The Human Rights Commission of Pakistan (HRCP) on Friday launched a fact-finding report on Gilgit-Baltistan, recommending provisional constitutional status that will lead to a permanent provincial status to the region.

Addressing the launching ceremony of the fact-finding report here, former HRCP chairperson Asma Jahangir said that the constitutional status for the Gilgit Baltistan was needed to be resolved as soon as possible. “Integration of the region into Pakistan is essential for addressing most of the political and administrative issues faced by the local people,” she said.

Sharing recommendations, she said that all fundamental rights guaranteed in the constitution should be extended to the region. She said that the Gilgit Baltistan Self Governance Ordinance-2009 has many weaknesses and the people in the area were deprived of many rights enjoyed by residents of other parts of Pakistan.

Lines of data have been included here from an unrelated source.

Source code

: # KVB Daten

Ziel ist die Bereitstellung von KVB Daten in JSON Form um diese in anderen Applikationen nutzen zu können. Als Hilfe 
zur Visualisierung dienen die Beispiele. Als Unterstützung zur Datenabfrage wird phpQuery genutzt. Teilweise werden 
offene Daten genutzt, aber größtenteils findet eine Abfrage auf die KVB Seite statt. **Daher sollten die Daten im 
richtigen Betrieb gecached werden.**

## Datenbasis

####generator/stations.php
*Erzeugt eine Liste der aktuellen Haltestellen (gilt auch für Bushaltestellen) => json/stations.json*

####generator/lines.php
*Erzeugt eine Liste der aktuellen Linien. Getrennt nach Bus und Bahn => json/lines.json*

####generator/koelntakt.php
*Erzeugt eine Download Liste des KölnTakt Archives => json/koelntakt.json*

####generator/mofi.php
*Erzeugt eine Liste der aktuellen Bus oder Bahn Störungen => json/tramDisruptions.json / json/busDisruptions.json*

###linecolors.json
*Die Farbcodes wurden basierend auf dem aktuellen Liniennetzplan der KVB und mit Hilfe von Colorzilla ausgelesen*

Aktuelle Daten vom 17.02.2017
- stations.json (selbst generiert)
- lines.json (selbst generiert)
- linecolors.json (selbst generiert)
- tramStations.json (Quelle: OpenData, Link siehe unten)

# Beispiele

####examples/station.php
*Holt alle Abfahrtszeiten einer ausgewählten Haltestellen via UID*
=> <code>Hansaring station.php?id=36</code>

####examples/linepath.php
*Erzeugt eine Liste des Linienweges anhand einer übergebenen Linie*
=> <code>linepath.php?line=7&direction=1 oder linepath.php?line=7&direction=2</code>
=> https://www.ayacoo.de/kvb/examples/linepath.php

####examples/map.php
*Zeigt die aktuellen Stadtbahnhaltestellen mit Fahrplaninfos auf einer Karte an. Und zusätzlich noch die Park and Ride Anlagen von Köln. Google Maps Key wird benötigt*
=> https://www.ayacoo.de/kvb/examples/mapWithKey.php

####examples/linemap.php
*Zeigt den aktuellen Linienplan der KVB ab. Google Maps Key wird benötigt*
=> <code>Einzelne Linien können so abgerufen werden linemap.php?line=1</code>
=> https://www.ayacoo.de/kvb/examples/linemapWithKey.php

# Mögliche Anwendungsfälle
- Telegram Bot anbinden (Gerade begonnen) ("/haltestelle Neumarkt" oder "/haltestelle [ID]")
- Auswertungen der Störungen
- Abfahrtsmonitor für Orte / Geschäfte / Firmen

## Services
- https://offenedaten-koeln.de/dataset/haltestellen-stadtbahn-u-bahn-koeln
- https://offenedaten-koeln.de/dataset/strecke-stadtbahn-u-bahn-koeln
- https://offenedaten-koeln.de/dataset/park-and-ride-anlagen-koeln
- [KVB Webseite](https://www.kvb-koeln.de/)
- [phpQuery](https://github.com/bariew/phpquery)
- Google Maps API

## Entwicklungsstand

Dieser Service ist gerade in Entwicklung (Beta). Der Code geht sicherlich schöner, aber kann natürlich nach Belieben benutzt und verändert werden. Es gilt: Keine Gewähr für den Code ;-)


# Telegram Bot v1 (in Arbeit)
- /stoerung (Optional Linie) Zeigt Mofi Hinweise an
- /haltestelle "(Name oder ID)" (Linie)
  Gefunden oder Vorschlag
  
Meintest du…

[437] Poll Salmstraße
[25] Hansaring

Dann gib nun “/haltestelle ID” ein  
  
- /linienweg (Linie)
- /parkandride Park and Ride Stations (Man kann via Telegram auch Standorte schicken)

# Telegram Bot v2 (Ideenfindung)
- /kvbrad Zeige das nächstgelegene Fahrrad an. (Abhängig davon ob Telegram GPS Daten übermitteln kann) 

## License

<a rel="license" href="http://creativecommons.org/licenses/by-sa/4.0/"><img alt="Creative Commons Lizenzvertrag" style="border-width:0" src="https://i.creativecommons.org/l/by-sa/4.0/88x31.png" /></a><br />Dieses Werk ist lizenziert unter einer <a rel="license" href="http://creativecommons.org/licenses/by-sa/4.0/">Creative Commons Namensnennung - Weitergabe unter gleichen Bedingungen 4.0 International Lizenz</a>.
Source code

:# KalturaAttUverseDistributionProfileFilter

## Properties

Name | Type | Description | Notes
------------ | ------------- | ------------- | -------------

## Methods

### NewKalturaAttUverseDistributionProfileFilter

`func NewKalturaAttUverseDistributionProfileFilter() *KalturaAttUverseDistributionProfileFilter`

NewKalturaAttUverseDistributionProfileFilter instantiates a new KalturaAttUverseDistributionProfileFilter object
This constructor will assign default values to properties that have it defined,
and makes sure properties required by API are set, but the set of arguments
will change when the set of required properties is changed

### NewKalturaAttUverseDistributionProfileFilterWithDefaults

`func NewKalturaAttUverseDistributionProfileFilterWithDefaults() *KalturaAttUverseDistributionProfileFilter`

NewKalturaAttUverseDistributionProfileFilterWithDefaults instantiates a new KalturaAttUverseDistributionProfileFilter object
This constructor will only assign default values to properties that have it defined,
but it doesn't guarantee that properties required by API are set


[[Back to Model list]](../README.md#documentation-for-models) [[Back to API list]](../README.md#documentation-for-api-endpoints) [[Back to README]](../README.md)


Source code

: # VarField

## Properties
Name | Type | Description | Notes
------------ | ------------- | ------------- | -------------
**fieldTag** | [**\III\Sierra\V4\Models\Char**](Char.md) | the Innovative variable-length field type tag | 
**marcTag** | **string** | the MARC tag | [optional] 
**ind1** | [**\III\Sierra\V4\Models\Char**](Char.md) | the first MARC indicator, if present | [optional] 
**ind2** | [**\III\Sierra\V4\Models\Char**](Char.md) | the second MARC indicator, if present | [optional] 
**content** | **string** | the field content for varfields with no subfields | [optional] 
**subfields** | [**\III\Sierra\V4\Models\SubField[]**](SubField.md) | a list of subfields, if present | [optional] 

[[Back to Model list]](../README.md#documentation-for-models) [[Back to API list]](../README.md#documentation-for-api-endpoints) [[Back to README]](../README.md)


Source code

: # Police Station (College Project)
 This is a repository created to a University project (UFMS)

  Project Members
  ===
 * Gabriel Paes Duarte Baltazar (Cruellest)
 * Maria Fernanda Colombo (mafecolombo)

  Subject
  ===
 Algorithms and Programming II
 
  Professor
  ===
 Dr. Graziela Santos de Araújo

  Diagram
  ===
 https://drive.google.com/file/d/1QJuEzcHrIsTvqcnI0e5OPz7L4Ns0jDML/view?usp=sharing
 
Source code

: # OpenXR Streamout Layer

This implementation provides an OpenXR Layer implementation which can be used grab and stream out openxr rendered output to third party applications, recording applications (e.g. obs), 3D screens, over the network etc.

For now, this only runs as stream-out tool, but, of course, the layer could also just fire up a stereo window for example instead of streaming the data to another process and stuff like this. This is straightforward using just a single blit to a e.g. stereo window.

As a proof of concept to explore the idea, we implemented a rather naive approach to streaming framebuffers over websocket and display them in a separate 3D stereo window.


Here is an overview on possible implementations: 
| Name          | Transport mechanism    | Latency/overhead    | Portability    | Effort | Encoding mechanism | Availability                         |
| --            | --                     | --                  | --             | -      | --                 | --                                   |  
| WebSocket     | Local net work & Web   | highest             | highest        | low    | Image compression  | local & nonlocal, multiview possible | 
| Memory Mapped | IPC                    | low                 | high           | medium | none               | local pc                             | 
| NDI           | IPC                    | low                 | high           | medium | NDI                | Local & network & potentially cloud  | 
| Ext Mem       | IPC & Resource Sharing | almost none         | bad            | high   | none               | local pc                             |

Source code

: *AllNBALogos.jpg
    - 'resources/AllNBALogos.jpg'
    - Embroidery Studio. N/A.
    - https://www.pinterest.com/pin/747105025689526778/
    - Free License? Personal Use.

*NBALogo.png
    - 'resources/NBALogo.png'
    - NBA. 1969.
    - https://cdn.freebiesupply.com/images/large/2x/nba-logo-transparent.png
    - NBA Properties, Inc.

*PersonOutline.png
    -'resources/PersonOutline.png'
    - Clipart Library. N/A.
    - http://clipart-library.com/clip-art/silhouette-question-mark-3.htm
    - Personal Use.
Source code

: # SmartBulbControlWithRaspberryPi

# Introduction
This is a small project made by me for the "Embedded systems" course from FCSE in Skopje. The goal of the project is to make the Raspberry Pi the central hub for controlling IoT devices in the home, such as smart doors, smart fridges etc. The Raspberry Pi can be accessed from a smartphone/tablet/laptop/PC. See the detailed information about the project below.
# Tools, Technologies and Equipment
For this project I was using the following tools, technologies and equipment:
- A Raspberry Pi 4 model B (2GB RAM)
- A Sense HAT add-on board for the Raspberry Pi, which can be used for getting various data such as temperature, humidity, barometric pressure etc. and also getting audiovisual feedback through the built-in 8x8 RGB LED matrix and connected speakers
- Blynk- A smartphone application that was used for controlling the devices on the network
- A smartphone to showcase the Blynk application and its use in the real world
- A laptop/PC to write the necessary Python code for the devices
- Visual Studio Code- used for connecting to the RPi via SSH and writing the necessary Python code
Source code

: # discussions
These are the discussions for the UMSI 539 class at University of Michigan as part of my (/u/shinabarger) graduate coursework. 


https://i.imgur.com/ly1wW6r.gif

In the region, the judiciary cannot strike down any order, rule and even steps taken by the government at the centre. “This is the unique case in the world that people are termed insurgents for demanding to make their region part of the country. There is no separatist in Gilgit Baltistan, what the residents demand is to recognise their territory as part of Pakistan,” she said.

“I, during my visit to Gilgit Baltistan in August 2016, have personally realised the sense of deprivation among youth of the area which needed to be addressed,” she said. Showing concerns about the misuse of Anti-Terrorism Act (ATA) and naming innocents in Fourth Schedule by the law enforcement agencies (LEAs), she said that the unchecked authority of the security forces and intelligence agencies needs to be monitored and controlled.

Under the immense pressure and in fear of the agencies, the political leaders and social activists were largely tight lipped, Asma said, adding that the local print media in the area was highly controlled and it was unable to present the true feelings of the people. “Those who try to express their views through social media are also booked under cybercrimes rule,” she said.

According to her, a young man in every four family has been enlisted in the Schedule Four restricting his movement and activities even at home and in his hometown. “Arbitrary decisions are being taken there and activists and journalists being harassed. There is widespread misuse of anti-terror laws. These are pressing matters in need of urgent attention,” she said.

Asma said that the people in Gilgit Baltistan were not being taken into confidence over development on the China-Pakistan Economic Corridor (CPEC). “Their concerns and demands should be given appropriate representation in forums responsible for implementing and monitoring projects under CPEC,” she said.

She said that the land being acquired by the government or for CPEC related projects should be compensated. Through the report, the HRCP demanded to the government that independence of judiciary in the region should be respected and all the judges should be appointed from the region with guaranteed tenure.

In reply to a query, she said that HRCP would discuss and forward its recommendations to Adviser on Foreign Affairs Sartaj Aziz for better constitutional reforms package for the area which has been deprived of its constitutional and basic rights for the last 70 years.

The fact-finding report was based on the visit of HRCP’s mission to the region in August 2016 during which the commission had met with chief minister, chief judge of the Supreme Appellate Court, representatives of political parties, social activists, lawyers, journalists, businessmen and others.